EXERCISE:
Each line below should be quoted exactly, please.

[Start of section]

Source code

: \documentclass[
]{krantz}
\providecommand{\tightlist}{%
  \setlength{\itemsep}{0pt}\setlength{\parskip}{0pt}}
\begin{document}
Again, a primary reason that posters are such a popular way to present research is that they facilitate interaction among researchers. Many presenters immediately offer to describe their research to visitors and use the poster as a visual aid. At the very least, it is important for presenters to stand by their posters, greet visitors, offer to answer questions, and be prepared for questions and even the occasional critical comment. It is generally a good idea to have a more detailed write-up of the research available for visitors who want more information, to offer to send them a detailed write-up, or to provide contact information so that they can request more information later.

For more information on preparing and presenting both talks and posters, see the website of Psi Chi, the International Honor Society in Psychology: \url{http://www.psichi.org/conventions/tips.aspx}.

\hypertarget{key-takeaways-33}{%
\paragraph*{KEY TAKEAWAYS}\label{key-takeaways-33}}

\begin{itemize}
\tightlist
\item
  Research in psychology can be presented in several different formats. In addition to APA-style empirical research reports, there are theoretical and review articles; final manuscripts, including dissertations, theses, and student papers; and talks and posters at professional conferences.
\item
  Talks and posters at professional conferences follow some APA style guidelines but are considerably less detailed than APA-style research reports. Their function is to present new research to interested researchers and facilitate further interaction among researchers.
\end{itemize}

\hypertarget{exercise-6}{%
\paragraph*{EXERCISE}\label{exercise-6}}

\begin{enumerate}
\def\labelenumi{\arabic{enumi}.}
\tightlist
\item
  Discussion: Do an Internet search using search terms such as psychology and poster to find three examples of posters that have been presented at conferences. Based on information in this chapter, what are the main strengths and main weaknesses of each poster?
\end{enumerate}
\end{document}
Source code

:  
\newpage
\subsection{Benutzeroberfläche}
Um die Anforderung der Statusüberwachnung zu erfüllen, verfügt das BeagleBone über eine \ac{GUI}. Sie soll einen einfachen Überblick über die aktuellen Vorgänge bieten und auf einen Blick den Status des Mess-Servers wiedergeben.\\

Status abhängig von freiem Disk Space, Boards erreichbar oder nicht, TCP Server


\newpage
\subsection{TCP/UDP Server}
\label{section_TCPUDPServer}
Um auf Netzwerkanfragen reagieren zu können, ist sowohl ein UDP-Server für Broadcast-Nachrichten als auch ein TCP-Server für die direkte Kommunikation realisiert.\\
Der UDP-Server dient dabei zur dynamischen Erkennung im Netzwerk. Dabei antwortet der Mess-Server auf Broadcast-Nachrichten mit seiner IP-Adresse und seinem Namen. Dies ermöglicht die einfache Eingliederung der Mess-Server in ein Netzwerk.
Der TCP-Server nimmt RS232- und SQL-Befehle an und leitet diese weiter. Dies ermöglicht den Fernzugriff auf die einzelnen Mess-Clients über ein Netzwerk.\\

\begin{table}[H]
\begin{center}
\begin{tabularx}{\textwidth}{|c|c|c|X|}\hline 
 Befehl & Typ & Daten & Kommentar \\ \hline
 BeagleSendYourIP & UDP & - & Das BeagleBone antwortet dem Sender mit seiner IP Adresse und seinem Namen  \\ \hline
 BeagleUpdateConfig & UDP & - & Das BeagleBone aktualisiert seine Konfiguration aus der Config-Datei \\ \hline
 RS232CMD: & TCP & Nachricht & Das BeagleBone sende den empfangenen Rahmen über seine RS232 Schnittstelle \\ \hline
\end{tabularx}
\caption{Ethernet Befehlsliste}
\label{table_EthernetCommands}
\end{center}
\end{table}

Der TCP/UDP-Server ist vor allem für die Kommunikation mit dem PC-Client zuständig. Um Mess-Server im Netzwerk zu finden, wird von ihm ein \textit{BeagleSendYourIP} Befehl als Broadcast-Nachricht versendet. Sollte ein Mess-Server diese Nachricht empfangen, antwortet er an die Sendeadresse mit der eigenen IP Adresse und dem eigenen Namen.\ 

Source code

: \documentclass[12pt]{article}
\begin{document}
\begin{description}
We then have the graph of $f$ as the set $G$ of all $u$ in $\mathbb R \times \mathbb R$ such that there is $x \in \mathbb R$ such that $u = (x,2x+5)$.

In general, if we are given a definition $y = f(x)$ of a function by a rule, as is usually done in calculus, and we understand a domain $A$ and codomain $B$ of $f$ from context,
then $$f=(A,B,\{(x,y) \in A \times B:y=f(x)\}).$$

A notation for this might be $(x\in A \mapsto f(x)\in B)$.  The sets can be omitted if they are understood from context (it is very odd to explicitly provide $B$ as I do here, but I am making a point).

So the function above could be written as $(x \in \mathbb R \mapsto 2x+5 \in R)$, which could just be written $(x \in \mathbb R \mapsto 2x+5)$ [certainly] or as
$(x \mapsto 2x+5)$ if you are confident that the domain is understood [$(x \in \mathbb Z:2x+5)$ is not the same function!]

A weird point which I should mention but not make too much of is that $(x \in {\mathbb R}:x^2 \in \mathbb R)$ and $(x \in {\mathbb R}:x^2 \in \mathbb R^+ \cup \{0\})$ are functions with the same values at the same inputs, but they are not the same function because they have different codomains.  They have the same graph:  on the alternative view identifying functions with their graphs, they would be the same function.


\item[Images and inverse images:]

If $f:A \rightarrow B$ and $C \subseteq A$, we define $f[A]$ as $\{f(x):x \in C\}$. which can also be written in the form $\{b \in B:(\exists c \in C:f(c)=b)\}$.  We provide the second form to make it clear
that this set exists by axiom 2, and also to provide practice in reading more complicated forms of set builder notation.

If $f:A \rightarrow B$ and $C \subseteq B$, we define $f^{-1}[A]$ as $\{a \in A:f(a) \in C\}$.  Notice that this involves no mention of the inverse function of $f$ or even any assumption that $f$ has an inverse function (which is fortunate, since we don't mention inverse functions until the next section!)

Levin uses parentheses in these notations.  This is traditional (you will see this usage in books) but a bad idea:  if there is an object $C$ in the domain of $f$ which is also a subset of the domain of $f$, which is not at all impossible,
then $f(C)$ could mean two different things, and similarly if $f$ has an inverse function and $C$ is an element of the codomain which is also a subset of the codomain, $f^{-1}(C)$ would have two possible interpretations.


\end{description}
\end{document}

[End of section]

RESULT FOR THIS EXERCISE:
Source code

: \documentclass[
]{krantz}
\providecommand{\tightlist}{%
  \setlength{\itemsep}{0pt}\setlength{\parskip}{0pt}}
\begin{document}
Again, a primary reason that posters are such a popular way to present research is that they facilitate interaction among researchers. Many presenters immediately offer to describe their research to visitors and use the poster as a visual aid. At the very least, it is important for presenters to stand by their posters, greet visitors, offer to answer questions, and be prepared for questions and even the occasional critical comment. It is generally a good idea to have a more detailed write-up of the research available for visitors who want more information, to offer to send them a detailed write-up, or to provide contact information so that they can request more information later.

For more information on preparing and presenting both talks and posters, see the website of Psi Chi, the International Honor Society in Psychology: \url{http://www.psichi.org/conventions/tips.aspx}.

\hypertarget{key-takeaways-33}{%
\paragraph*{KEY TAKEAWAYS}\label{key-takeaways-33}}

\begin{itemize}
\tightlist
\item
  Research in psychology can be presented in several different formats. In addition to APA-style empirical research reports, there are theoretical and review articles; final manuscripts, including dissertations, theses, and student papers; and talks and posters at professional conferences.
\item
  Talks and posters at professional conferences follow some APA style guidelines but are considerably less detailed than APA-style research reports. Their function is to present new research to interested researchers and facilitate further interaction among researchers.
\end{itemize}

\hypertarget{exercise-6}{%
\paragraph*{EXERCISE}\label{exercise-6}}

\begin{enumerate}
\def\labelenumi{\arabic{enumi}.}
\tightlist
\item
  Discussion: Do an Internet search using search terms such as psychology and poster to find three examples of posters that have been presented at conferences. Based on information in this chapter, what are the main strengths and main weaknesses of each poster?
\end{enumerate}
\end{document}
Source code

:  
\newpage
\subsection{Benutzeroberfläche}
Um die Anforderung der Statusüberwachnung zu erfüllen, verfügt das BeagleBone über eine \ac{GUI}. Sie soll einen einfachen Überblick über die aktuellen Vorgänge bieten und auf einen Blick den Status des Mess-Servers wiedergeben.\\

Status abhängig von freiem Disk Space, Boards erreichbar oder nicht, TCP Server


\newpage
\subsection{TCP/UDP Server}
\label{section_TCPUDPServer}
Um auf Netzwerkanfragen reagieren zu können, ist sowohl ein UDP-Server für Broadcast-Nachrichten als auch ein TCP-Server für die direkte Kommunikation realisiert.\\
Der UDP-Server dient dabei zur dynamischen Erkennung im Netzwerk. Dabei antwortet der Mess-Server auf Broadcast-Nachrichten mit seiner IP-Adresse und seinem Namen. Dies ermöglicht die einfache Eingliederung der Mess-Server in ein Netzwerk.
Der TCP-Server nimmt RS232- und SQL-Befehle an und leitet diese weiter. Dies ermöglicht den Fernzugriff auf die einzelnen Mess-Clients über ein Netzwerk.\\

\begin{table}[H]
\begin{center}
\begin{tabularx}{\textwidth}{|c|c|c|X|}\hline 
 Befehl & Typ & Daten & Kommentar \\ \hline
 BeagleSendYourIP & UDP & - & Das BeagleBone antwortet dem Sender mit seiner IP Adresse und seinem Namen  \\ \hline
 BeagleUpdateConfig & UDP & - & Das BeagleBone aktualisiert seine Konfiguration aus der Config-Datei \\ \hline
 RS232CMD: & TCP & Nachricht & Das BeagleBone sende den empfangenen Rahmen über seine RS232 Schnittstelle \\ \hline
\end{tabularx}
\caption{Ethernet Befehlsliste}
\label{table_EthernetCommands}
\end{center}
\end{table}

Der TCP/UDP-Server ist vor allem für die Kommunikation mit dem PC-Client zuständig. Um Mess-Server im Netzwerk zu finden, wird von ihm ein \textit{BeagleSendYourIP} Befehl als Broadcast-Nachricht versendet. Sollte ein Mess-Server diese Nachricht empfangen, antwortet er an die Sendeadresse mit der eigenen IP Adresse und dem eigenen Namen.\ 

Source code

: \documentclass[12pt]{article}
\begin{document}
\begin{description}
We then have the graph of $f$ as the set $G$ of all $u$ in $\mathbb R \times \mathbb R$ such that there is $x \in \mathbb R$ such that $u = (x,2x+5)$.

In general, if we are given a definition $y = f(x)$ of a function by a rule, as is usually done in calculus, and we understand a domain $A$ and codomain $B$ of $f$ from context,
then $$f=(A,B,\{(x,y) \in A \times B:y=f(x)\}).$$

A notation for this might be $(x\in A \mapsto f(x)\in B)$.  The sets can be omitted if they are understood from context (it is very odd to explicitly provide $B$ as I do here, but I am making a point).

So the function above could be written as $(x \in \mathbb R \mapsto 2x+5 \in R)$, which could just be written $(x \in \mathbb R \mapsto 2x+5)$ [certainly] or as
$(x \mapsto 2x+5)$ if you are confident that the domain is understood [$(x \in \mathbb Z:2x+5)$ is not the same function!]

A weird point which I should mention but not make too much of is that $(x \in {\mathbb R}:x^2 \in \mathbb R)$ and $(x \in {\mathbb R}:x^2 \in \mathbb R^+ \cup \{0\})$ are functions with the same values at the same inputs, but they are not the same function because they have different codomains.  They have the same graph:  on the alternative view identifying functions with their graphs, they would be the same function.


\item[Images and inverse images:]

If $f:A \rightarrow B$ and $C \subseteq A$, we define $f[A]$ as $\{f(x):x \in C\}$. which can also be written in the form $\{b \in B:(\exists c \in C:f(c)=b)\}$.  We provide the second form to make it clear
that this set exists by axiom 2, and also to provide practice in reading more complicated forms of set builder notation.

If $f:A \rightarrow B$ and $C \subseteq B$, we define $f^{-1}[A]$ as $\{a \in A:f(a) \in C\}$.  Notice that this involves no mention of the inverse function of $f$ or even any assumption that $f$ has an inverse function (which is fortunate, since we don't mention inverse functions until the next section!)

Levin uses parentheses in these notations.  This is traditional (you will see this usage in books) but a bad idea:  if there is an object $C$ in the domain of $f$ which is also a subset of the domain of $f$, which is not at all impossible,
then $f(C)$ could mean two different things, and similarly if $f$ has an inverse function and $C$ is an element of the codomain which is also a subset of the codomain, $f^{-1}(C)$ would have two possible interpretations.


\end{description}
\end{document}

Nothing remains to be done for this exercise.